**PROMPT:** Select and reproduce each line of the listing below that bears the string "funcionarios".

========================

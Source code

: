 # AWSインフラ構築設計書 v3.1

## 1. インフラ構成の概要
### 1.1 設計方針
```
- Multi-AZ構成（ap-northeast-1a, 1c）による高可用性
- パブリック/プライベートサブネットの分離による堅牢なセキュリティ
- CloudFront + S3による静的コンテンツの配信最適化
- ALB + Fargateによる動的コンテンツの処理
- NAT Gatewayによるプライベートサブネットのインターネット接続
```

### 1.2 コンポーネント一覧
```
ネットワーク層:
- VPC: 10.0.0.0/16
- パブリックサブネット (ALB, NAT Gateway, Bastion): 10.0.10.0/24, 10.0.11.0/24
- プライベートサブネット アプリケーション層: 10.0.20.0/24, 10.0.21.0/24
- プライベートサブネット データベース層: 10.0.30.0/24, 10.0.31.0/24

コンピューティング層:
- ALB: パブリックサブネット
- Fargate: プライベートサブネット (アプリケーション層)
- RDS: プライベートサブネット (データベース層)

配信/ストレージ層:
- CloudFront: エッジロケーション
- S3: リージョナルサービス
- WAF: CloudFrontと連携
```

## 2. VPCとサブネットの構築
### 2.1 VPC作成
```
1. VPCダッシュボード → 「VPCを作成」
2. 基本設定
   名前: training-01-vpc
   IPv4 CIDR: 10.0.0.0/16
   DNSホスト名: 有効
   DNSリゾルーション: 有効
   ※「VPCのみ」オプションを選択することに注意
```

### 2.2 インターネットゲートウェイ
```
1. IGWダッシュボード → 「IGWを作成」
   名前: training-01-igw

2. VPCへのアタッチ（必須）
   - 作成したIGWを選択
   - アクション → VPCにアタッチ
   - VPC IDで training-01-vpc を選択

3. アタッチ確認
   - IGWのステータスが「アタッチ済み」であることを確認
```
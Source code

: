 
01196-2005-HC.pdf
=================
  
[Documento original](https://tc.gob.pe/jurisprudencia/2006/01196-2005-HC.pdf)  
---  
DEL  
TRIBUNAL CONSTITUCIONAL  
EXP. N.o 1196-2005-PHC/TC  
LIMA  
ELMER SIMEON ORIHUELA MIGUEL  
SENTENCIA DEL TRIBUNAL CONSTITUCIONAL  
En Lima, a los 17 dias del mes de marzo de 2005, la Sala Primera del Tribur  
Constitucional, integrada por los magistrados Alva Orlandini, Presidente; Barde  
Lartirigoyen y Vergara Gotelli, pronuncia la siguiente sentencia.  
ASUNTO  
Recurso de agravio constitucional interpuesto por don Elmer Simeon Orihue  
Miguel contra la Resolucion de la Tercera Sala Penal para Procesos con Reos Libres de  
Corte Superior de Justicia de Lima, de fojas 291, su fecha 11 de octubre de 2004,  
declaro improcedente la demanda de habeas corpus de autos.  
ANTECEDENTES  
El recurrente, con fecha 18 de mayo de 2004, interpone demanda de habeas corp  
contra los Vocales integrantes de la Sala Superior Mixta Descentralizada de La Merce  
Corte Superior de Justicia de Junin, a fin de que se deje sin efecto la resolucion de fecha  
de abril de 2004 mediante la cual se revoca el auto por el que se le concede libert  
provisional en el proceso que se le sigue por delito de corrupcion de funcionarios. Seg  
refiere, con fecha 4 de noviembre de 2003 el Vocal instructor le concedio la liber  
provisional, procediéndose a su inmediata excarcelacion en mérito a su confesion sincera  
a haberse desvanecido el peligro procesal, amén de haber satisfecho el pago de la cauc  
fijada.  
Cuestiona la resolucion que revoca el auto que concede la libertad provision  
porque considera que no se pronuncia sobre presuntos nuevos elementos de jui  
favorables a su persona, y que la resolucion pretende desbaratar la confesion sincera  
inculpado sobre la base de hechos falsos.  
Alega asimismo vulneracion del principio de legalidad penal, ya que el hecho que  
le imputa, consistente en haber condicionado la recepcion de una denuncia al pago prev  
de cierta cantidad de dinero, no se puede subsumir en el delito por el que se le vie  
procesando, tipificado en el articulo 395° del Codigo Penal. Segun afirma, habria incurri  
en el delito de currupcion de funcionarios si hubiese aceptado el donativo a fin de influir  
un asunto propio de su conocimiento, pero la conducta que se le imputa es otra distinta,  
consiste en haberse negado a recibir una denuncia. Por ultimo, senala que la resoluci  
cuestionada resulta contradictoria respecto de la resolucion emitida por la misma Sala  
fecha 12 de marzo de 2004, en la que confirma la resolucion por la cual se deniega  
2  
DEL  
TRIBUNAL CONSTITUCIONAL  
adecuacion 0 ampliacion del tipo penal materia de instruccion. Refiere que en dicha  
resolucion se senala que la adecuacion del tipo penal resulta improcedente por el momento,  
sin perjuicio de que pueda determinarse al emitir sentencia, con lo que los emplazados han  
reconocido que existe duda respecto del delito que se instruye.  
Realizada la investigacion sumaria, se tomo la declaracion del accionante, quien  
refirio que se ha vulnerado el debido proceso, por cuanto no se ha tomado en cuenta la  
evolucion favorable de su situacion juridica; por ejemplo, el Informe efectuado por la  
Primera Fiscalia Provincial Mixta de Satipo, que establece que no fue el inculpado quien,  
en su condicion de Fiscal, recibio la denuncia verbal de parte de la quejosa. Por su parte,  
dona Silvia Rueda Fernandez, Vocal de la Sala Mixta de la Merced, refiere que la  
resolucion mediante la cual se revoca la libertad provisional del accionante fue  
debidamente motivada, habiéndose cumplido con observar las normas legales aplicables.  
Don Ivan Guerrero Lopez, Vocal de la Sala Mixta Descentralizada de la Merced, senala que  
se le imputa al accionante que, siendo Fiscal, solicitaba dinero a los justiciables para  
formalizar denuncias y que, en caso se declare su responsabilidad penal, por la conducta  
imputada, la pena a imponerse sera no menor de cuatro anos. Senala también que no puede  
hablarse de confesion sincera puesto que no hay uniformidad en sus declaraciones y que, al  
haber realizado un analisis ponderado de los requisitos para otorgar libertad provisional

========================

**EXPECTED ANSWER:**
provisional en el proceso que se le sigue por delito de corrupcion de funcionarios. Seg  
en el delito de currupcion de funcionarios si hubiese aceptado el donativo a fin de influir  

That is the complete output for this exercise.